La psicología de apareamiento de los incels – The Journal of Sex Research

Un nuevo artículo de psicología sobre los “incels” —hombres que se describen como célibes involuntarios y que a menudo están vinculados a subculturas online misóginas— concluye que sobreestiman de forma significativa cuánto valoran las mujeres el aspecto físico y el dinero, mientras subestiman rasgos como la amabilidad, la inteligencia y el humor.
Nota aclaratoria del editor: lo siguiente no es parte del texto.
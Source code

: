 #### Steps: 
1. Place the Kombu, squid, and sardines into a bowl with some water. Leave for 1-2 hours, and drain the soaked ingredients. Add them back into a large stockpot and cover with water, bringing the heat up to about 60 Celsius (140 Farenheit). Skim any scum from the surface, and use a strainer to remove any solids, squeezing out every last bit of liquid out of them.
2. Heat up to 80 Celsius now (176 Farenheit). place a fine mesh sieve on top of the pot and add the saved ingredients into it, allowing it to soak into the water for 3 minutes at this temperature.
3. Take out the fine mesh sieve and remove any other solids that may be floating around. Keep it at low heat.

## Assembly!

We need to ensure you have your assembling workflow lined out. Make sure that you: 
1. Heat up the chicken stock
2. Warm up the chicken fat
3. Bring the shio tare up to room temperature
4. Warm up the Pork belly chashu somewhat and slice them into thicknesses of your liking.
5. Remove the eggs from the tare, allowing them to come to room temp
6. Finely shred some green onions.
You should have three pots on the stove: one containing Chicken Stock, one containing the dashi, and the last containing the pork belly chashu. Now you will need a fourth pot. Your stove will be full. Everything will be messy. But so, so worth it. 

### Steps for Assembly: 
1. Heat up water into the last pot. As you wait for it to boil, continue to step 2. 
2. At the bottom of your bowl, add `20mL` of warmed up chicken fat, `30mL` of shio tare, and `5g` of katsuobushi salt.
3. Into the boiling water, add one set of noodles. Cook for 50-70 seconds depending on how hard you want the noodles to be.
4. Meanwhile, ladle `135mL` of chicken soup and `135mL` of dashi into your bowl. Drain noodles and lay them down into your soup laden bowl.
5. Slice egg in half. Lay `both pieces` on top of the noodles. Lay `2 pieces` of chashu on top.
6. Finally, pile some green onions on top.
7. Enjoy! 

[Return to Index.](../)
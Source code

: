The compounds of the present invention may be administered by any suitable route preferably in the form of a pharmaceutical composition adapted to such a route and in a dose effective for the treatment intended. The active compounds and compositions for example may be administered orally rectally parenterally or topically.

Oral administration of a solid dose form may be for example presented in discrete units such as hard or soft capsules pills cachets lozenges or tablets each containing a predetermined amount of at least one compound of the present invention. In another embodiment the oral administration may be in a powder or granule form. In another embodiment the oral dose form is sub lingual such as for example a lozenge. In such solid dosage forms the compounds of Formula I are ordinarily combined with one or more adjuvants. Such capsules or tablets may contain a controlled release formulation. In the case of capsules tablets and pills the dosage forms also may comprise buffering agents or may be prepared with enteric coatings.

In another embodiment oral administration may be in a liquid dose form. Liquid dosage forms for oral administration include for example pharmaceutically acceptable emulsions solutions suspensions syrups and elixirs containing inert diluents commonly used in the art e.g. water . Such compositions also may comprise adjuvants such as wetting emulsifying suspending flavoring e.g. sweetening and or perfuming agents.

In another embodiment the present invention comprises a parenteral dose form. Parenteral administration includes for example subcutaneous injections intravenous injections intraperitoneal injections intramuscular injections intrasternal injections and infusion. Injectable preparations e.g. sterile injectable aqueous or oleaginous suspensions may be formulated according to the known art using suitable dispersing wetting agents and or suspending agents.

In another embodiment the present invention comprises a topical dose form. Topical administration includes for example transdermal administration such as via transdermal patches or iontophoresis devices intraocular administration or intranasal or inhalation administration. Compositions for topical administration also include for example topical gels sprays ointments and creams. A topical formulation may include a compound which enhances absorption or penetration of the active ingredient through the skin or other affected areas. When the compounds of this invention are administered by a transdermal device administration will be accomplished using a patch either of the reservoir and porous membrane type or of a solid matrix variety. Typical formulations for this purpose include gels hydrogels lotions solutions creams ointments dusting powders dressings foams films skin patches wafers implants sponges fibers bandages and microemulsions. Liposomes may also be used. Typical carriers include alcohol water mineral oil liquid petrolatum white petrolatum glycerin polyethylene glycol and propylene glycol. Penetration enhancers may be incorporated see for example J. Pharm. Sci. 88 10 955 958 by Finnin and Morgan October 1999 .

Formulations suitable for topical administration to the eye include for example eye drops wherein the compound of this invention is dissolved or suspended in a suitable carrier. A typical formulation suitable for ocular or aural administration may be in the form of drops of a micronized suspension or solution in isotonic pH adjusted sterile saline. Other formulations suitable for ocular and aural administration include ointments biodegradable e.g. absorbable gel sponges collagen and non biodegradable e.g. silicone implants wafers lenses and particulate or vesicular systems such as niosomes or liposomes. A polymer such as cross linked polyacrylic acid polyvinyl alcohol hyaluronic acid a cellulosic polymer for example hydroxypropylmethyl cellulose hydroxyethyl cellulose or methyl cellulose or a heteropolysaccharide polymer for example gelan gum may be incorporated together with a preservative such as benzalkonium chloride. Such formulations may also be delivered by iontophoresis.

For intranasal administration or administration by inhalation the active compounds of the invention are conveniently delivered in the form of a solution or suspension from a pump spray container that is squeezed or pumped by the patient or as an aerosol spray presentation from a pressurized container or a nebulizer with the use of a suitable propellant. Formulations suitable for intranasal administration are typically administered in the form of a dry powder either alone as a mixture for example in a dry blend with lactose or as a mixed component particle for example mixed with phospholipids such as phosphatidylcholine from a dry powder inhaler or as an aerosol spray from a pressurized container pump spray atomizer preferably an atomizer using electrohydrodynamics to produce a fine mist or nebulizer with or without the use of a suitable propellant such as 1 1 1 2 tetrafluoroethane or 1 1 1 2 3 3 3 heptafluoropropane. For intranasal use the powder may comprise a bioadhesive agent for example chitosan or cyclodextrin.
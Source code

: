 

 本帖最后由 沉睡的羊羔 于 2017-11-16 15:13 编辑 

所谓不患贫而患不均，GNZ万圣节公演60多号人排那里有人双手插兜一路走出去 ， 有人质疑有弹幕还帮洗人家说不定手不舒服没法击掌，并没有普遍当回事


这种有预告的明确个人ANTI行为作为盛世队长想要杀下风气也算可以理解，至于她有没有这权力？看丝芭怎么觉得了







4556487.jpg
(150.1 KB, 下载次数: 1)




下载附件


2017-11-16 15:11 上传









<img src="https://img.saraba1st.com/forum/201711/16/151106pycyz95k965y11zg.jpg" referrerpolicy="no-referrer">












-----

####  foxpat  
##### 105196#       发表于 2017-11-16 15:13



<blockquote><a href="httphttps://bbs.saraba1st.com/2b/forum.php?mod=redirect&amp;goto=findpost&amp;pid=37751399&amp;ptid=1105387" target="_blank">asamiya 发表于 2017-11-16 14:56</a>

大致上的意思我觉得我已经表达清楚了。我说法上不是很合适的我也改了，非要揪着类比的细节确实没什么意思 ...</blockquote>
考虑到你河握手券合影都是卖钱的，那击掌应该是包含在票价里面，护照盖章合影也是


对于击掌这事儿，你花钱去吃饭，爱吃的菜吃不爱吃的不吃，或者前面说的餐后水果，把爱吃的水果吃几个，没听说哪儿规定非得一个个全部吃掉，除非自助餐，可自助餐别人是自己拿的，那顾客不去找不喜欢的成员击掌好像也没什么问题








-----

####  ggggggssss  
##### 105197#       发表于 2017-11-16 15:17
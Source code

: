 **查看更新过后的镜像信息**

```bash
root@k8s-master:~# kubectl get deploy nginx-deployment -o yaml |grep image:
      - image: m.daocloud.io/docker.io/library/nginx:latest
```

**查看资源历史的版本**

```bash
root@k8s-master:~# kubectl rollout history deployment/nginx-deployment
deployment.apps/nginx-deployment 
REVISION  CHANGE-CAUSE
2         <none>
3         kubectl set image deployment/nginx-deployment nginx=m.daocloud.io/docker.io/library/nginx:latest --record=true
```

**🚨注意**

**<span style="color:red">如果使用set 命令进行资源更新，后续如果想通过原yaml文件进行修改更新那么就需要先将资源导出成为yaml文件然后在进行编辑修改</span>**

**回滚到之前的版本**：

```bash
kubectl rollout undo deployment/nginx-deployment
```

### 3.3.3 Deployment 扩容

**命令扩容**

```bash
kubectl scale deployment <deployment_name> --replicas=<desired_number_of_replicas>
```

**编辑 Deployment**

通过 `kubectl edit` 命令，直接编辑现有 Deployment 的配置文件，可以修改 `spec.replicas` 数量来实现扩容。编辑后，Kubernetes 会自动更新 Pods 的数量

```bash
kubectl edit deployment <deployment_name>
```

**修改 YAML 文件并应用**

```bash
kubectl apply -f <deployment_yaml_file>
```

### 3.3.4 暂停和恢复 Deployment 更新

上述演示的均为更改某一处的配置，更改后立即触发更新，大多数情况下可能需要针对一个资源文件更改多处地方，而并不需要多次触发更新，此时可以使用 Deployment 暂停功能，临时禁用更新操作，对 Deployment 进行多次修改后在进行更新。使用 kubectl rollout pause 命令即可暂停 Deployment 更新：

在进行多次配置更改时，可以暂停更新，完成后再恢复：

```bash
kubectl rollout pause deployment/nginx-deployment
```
Los comentaristas debaten si el inceldom es principalmente un problema de salud mental o social, el papel de las aplicaciones de citas y los cambios de normas en el aumento de la soledad, y cómo equilibrar la crítica a la misoginia con la empatía hacia los hombres que se sienten rechazados y carecen de retroalimentación o apoyo sanos.

Hallazgos del estudio y reacciones inmediatas

  • Muchos comentaristas destacan el resultado central del artículo: los incels y otros hombres solteros sobreestiman cuánto valoran las mujeres el aspecto físico y el dinero, y subestiman rasgos como la amabilidad, la inteligencia y el humor.
  • Algunos sostienen que esto coincide con la experiencia cotidiana; otros cuestionan si las encuestas captan el comportamiento real, especialmente en las aplicaciones de citas.

Contexto histórico y social

  • Debate sobre si los hombres “algo atractivos y con ingresos medianos” históricamente tenían más facilidad para conseguir pareja.
  • Algunos argumentan que los tenderos de pueblos pequeños y trabajadores salían adelante; otros dicen que la presión de selección era históricamente mayor y que el “contrato” siempre fue en parte imaginado.
  • La literatura (p. ej., Austen) se cita tanto para apoyar como para disputar la idea de que un estatus moderado llevaba de forma fiable al matrimonio.
  • La urbanización, las interacciones superficiales en las metrópolis y los cambios culturales desde mediados del siglo XX se ven como factores que han modificado la dinámica del apareamiento.

Personalidad, salud mental y responsabilidad

  • Una postura: los incels puntúan bajo en extraversión, amabilidad y escrupulosidad, y alto en neuroticismo; esos rasgos habrían sido costosos en entornos ancestrales.
  • Otros dicen que muchos son personas “normales” que carecen de retroalimentación sana y socialización, lo que convierte esto tanto en un problema social como de salud mental.
  • Varios subrayan la agencia personal: una mala mano o un trauma pueden explicar, pero no excusar, la misoginia; el cambio sigue requiriendo autorreflexión.

Misoginia, empatía y juicios morales

  • Hay un fuerte desacuerdo sobre cuánta simpatía merecen los incels.
  • Algunos los ven como una subcultura de odio misógina y autodefinida, y rechazan la “camaradería”.
  • Otros ponen el énfasis en el trauma, el rechazo y las experiencias escolares como antecedentes del odio, y sostienen que una hostilidad implacable solo agrava el problema.
  • Se señala repetidamente la tensión entre condenar la misoginia y abordar las causas de raíz.

Aplicaciones de citas, entorno y efectos de “mercado”

  • Varios ven las aplicaciones basadas en deslizamiento como algo que amplifica el filtrado por apariencia y crea o empeora dinámicas incel.
  • Otros argumentan que la observación en el mundo real (hombres corrientes con pareja) desmiente narrativas extremas como “solo el X% superior de los hombres consigue mujeres”.
  • Se cita el entorno (pobreza, malos modelos a seguir, culturas tóxicas) como factor que moldea creencias distorsionadas sobre el trabajo, el estatus y las relaciones.

Las citas como habilidad y el “maxxing”

  • Varias anécdotas presentan las citas como una habilidad entrenable: alta tolerancia al rechazo, mejora iterativa y una lógica de “volumen × conversión”.
  • Dentro de los espacios incel, se describe una división entre quienes intentan mejorar (“maxxing”) y grupos más fatalistas de “blackpill”.

Definiciones, discurso y lagunas de investigación

  • Persistente confusión entre “involuntariamente célibe” como estado descriptivo e “incel” como subcultura online misógina.
  • Algunos niegan que la “celibato involuntario” sea significativo, argumentando que cualquiera podría encontrar pareja si bajara sus estándares; otros dicen que eso no es realista.
  • Los comentaristas señalan la escasez de investigación rigurosa sobre trastornos de relación/citas y recomiendan terapia para quienes se identifican con patrones incel.